(EXERCISE REQUIREMENTS): In the listing below, write out exactly each line from the first through the one containing "There are two".

╭──

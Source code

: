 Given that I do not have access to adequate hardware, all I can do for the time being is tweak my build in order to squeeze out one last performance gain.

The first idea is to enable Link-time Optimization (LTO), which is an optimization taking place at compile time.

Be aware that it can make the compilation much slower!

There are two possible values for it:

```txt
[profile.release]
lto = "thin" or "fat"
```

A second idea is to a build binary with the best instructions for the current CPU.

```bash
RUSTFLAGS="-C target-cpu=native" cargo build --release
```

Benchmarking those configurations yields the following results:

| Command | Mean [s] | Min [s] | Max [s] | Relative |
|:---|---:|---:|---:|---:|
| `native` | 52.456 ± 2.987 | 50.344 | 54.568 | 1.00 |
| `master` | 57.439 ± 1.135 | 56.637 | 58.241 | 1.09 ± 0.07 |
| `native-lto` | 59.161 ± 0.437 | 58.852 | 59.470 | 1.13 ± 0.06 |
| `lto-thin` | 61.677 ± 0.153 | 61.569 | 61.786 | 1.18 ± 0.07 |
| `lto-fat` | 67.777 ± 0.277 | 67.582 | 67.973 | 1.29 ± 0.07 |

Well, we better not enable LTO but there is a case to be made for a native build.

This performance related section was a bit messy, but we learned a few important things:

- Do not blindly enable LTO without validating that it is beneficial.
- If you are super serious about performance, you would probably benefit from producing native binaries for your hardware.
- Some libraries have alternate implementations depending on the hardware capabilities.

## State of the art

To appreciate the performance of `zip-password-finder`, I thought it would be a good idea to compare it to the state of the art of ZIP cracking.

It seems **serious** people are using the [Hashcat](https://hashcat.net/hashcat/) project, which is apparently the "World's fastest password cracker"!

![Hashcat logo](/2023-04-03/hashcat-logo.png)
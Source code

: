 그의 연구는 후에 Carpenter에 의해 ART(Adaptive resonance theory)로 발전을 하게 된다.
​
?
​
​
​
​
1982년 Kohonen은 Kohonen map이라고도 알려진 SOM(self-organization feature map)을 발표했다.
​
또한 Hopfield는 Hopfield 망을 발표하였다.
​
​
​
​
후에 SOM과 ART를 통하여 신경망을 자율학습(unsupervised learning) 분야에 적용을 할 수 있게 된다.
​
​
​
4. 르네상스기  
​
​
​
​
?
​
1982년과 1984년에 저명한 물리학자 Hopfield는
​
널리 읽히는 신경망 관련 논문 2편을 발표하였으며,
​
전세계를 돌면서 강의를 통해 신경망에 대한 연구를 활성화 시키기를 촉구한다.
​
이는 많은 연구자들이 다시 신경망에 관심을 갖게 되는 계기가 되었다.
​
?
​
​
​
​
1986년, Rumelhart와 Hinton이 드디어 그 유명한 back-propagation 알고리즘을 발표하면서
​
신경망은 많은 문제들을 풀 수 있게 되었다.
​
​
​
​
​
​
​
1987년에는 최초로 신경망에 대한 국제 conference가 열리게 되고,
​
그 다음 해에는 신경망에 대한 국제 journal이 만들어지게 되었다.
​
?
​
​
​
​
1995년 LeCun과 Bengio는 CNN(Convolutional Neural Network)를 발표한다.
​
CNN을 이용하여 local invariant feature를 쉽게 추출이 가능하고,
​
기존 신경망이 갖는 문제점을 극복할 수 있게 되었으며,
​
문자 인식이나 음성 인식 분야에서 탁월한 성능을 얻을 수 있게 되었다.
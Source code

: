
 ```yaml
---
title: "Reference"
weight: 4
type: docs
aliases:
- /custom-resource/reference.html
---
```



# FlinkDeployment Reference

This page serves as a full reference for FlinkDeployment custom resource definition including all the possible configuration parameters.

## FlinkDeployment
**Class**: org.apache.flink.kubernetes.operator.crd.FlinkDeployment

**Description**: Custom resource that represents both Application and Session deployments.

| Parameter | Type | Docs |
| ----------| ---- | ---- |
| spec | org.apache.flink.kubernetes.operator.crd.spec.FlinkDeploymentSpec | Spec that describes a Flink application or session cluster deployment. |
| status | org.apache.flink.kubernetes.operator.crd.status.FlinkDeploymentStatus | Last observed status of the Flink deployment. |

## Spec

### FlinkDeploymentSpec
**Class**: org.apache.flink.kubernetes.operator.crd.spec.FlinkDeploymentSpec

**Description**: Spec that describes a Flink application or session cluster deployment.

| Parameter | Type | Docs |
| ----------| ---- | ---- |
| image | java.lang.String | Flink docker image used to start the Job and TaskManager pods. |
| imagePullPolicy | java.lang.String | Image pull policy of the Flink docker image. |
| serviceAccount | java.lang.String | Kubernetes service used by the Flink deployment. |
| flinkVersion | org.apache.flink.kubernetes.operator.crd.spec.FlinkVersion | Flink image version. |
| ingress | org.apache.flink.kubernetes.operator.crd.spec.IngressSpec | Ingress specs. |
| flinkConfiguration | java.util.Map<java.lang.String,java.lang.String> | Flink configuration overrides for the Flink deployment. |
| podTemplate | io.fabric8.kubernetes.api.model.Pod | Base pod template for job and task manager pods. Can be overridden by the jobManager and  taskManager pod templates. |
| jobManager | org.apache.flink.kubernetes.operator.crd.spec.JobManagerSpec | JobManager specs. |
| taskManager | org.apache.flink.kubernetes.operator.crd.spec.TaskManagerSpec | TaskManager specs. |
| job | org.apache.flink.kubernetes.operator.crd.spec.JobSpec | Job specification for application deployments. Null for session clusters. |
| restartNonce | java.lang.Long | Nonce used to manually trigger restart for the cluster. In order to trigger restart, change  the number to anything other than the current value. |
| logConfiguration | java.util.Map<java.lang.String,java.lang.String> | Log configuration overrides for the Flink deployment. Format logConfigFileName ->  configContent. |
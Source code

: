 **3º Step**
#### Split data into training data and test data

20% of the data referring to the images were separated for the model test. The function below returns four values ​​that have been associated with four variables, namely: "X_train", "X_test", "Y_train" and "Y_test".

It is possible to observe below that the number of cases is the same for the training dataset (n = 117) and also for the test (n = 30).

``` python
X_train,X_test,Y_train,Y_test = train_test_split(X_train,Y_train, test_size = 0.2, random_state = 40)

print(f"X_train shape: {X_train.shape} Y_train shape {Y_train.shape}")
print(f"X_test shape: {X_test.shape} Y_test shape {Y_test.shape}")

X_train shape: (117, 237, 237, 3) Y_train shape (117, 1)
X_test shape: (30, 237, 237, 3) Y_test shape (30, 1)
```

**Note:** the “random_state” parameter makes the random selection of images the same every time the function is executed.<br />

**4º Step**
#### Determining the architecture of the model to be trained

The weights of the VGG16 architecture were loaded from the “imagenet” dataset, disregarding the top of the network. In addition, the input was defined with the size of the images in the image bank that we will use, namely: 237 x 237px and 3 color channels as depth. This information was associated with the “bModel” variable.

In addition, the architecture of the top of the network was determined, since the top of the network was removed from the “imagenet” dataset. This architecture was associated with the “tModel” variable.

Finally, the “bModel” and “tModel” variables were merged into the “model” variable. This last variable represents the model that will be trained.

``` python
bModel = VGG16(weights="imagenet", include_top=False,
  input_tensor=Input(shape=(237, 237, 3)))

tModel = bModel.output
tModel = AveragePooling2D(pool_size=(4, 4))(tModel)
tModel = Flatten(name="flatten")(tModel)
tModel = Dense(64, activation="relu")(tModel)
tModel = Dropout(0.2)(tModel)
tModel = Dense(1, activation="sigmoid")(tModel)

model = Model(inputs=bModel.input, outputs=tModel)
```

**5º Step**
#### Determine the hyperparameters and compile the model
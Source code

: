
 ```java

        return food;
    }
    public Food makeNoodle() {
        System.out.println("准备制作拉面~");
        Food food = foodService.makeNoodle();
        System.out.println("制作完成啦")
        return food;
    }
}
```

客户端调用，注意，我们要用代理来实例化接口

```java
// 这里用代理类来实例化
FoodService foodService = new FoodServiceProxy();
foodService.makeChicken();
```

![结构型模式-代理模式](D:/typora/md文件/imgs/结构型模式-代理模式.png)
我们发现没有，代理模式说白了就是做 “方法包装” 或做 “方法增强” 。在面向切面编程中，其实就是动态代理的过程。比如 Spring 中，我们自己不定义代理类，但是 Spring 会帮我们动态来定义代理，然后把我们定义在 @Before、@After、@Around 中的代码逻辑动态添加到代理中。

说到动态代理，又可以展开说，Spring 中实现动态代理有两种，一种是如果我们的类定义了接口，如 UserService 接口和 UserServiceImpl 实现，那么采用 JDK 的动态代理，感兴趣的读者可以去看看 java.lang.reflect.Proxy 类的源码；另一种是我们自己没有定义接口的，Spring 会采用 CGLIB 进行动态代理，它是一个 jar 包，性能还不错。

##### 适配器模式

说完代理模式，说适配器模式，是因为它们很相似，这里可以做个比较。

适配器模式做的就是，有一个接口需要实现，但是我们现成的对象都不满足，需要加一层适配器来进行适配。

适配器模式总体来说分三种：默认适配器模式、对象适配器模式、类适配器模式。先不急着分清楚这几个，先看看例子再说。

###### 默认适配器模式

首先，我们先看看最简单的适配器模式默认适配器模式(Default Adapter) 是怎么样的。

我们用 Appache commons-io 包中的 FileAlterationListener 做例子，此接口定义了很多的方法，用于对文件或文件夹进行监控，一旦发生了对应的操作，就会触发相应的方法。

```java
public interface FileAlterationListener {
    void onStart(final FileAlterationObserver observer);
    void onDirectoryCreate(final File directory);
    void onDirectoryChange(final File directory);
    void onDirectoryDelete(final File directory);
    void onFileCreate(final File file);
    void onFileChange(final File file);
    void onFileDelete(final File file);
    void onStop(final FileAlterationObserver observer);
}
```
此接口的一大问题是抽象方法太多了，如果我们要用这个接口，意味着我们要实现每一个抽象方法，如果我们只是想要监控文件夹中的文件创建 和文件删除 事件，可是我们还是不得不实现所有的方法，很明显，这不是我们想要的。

╰──

(YOUR SOLUTION):
Source code

: Given that I do not have access to adequate hardware, all I can do for the time being is tweak my build in order to squeeze out one last performance gain.

The first idea is to enable Link-time Optimization (LTO), which is an optimization taking place at compile time.

Be aware that it can make the compilation much slower!

There are two possible values for it:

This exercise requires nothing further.